## [Task]
Print the whole listing below exactly, skipping every picture.
------------
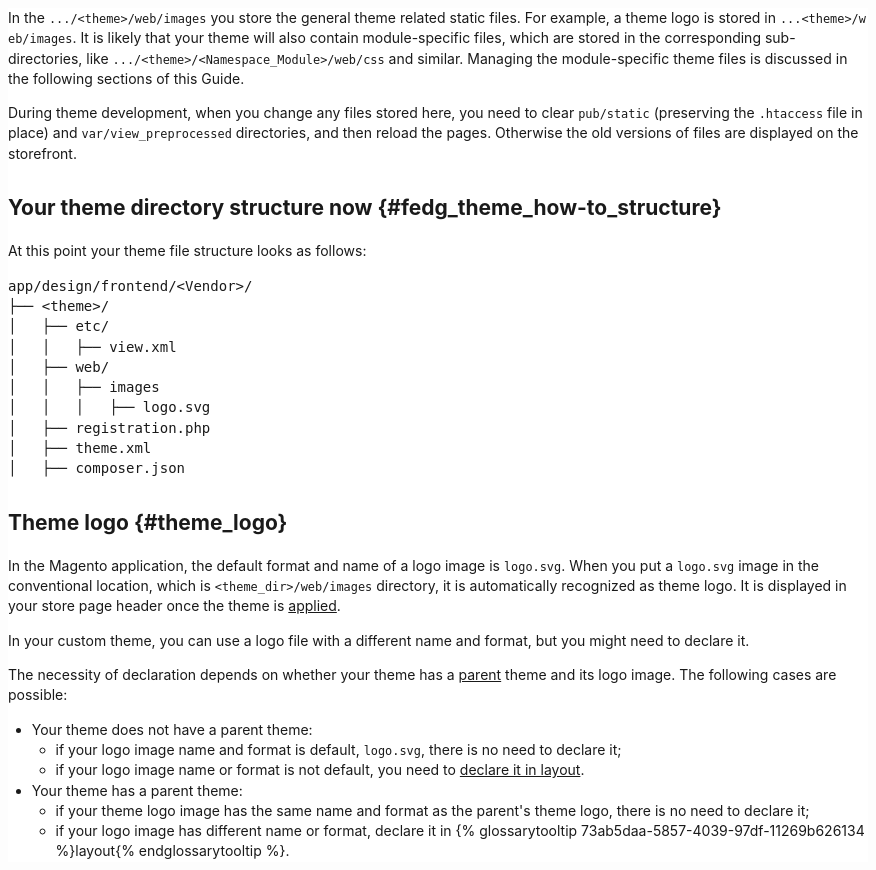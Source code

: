 In the <code>.../&lt;theme&gt;/web/images</code> you store the general theme related static files. For example, a theme logo is stored in <code>...&lt;theme&gt;/web/images</code>.
It is likely that your theme will also contain module-specific files, which are stored in the corresponding sub-directories, like <code>.../&lt;theme&gt;/&lt;Namespace_Module&gt;/web/css</code> and similar. Managing the module-specific theme files is discussed in the following sections of this Guide.

<div class="bs-callout bs-callout-info" markdown="1">
<span class="glyphicon-class">
<p>

During theme development, when you change any files stored here, you need to clear <code>pub/static</code> (preserving the `.htaccess` file in place) and <code>var/view_preprocessed</code> directories, and then reload the pages. Otherwise the old versions of files are displayed on the storefront.

</p></span>
</div>

## Your theme directory structure now {#fedg_theme_how-to_structure}

At this point your theme file structure looks as follows:

<pre>
app/design/frontend/&lt;Vendor&gt;/
├──&nbsp;&lt;theme&gt;/
│&nbsp;&nbsp;&nbsp;├──&nbsp;etc/
│&nbsp;&nbsp;&nbsp;│&nbsp;&nbsp;&nbsp;├──&nbsp;view.xml
│&nbsp;&nbsp;&nbsp;├──&nbsp;web/
│&nbsp;&nbsp;&nbsp;│&nbsp;&nbsp;&nbsp;├──&nbsp;images
│&nbsp;&nbsp;&nbsp;│&nbsp;&nbsp;&nbsp;│&nbsp;&nbsp;&nbsp;├──&nbsp;logo.svg
│&nbsp;&nbsp;&nbsp;├──&nbsp;registration.php
│&nbsp;&nbsp;&nbsp;├──&nbsp;theme.xml
│&nbsp;&nbsp;&nbsp;├──&nbsp;composer.json
</pre>

## Theme logo {#theme_logo}

In the Magento application, the default format and name of a logo image is `logo.svg`. When you put a `logo.svg` image in the conventional location, which is `<theme_dir>/web/images` directory, it is automatically recognized as theme logo. It is displayed in your store page header once the theme is <a href="{{ page.baseurl }}/frontend-dev-guide/themes/theme-apply.html" target="_blank">applied</a>.

In your custom theme, you can use a logo file with a different name and format, but you might need to declare it.

The necessity of declaration depends on whether your theme has a <a href="{{ page.baseurl }}/frontend-dev-guide/themes/theme-inherit.html" target="_blank">parent</a> theme and its logo image. The following cases are possible:
<ul>
<li>
Your theme does not have a parent theme:
<ul>
<li> if your logo image name and format is default, <code>logo.svg</code>, there is no need to declare it; </li>
<li>if your logo image name or format is not default, you need to <a href="#logo_declare">declare it in layout</a>.</li>
</ul>
</li>
<li>Your theme has a parent theme:
<ul>
<li>if your theme logo image has the same name and format as the parent's theme logo, there is no need to declare it;</li>
<li>if your logo image has different name or format, declare it in {% glossarytooltip 73ab5daa-5857-4039-97df-11269b626134 %}layout{% endglossarytooltip %}.</li>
------------
## [Answer box]
Source code

: In the <code>.../&lt;theme&gt;/web/images</code> you store the general theme related static files. For example, a theme logo is stored in <code>...&lt;theme&gt;/web/images</code>.
It is likely that your theme will also contain module-specific files, which are stored in the corresponding sub-directories, like <code>.../&lt;theme&gt;/&lt;Namespace_Module&gt;/web/css</code> and similar. Managing the module-specific theme files is discussed in the following sections of this Guide.

<div class="bs-callout bs-callout-info" markdown="1">
<span class="glyphicon-class">
<p>

During theme development, when you change any files stored here, you need to clear <code>pub/static</code> (preserving the `.htaccess` file in place) and <code>var/view_preprocessed</code> directories, and then reload the pages. Otherwise the old versions of files are displayed on the storefront.

</p></span>
</div>

## Your theme directory structure now {#fedg_theme_how-to_structure}

At this point your theme file structure looks as follows:

<pre>
app/design/frontend/&lt;Vendor&gt;/
├──&nbsp;&lt;theme&gt;/
│&nbsp;&nbsp;&nbsp;├──&nbsp;etc/
│&nbsp;&nbsp;&nbsp;│&nbsp;&nbsp;&nbsp;├──&nbsp;view.xml
│&nbsp;&nbsp;&nbsp;├──&nbsp;web/
│&nbsp;&nbsp;&nbsp;│&nbsp;&nbsp;&nbsp;├──&nbsp;images
│&nbsp;&nbsp;&nbsp;│&nbsp;&nbsp;&nbsp;│&nbsp;&nbsp;&nbsp;├──&nbsp;logo.svg
│&nbsp;&nbsp;&nbsp;├──&nbsp;registration.php
│&nbsp;&nbsp;&nbsp;├──&nbsp;theme.xml
│&nbsp;&nbsp;&nbsp;├──&nbsp;composer.json
</pre>

## Theme logo {#theme_logo}

In the Magento application, the default format and name of a logo image is `logo.svg`. When you put a `logo.svg` image in the conventional location, which is `<theme_dir>/web/images` directory, it is automatically recognized as theme logo. It is displayed in your store page header once the theme is <a href="{{ page.baseurl }}/frontend-dev-guide/themes/theme-apply.html" target="_blank">applied</a>.

In your custom theme, you can use a logo file with a different name and format, but you might need to declare it.

The necessity of declaration depends on whether your theme has a <a href="{{ page.baseurl }}/frontend-dev-guide/themes/theme-inherit.html" target="_blank">parent</a> theme and its logo image. The following cases are possible:
<ul>
<li>
Your theme does not have a parent theme:
<ul>
<li> if your logo image name and format is default, <code>logo.svg</code>, there is no need to declare it; </li>
<li>if your logo image name or format is not default, you need to <a href="#logo_declare">declare it in layout</a>.</li>
</ul>
</li>
<li>Your theme has a parent theme:
<ul>
<li>if your theme logo image has the same name and format as the parent's theme logo, there is no need to declare it;</li>
<li>if your logo image has different name or format, declare it in {% glossarytooltip 73ab5daa-5857-4039-97df-11269b626134 %}layout{% endglossarytooltip %}.</li>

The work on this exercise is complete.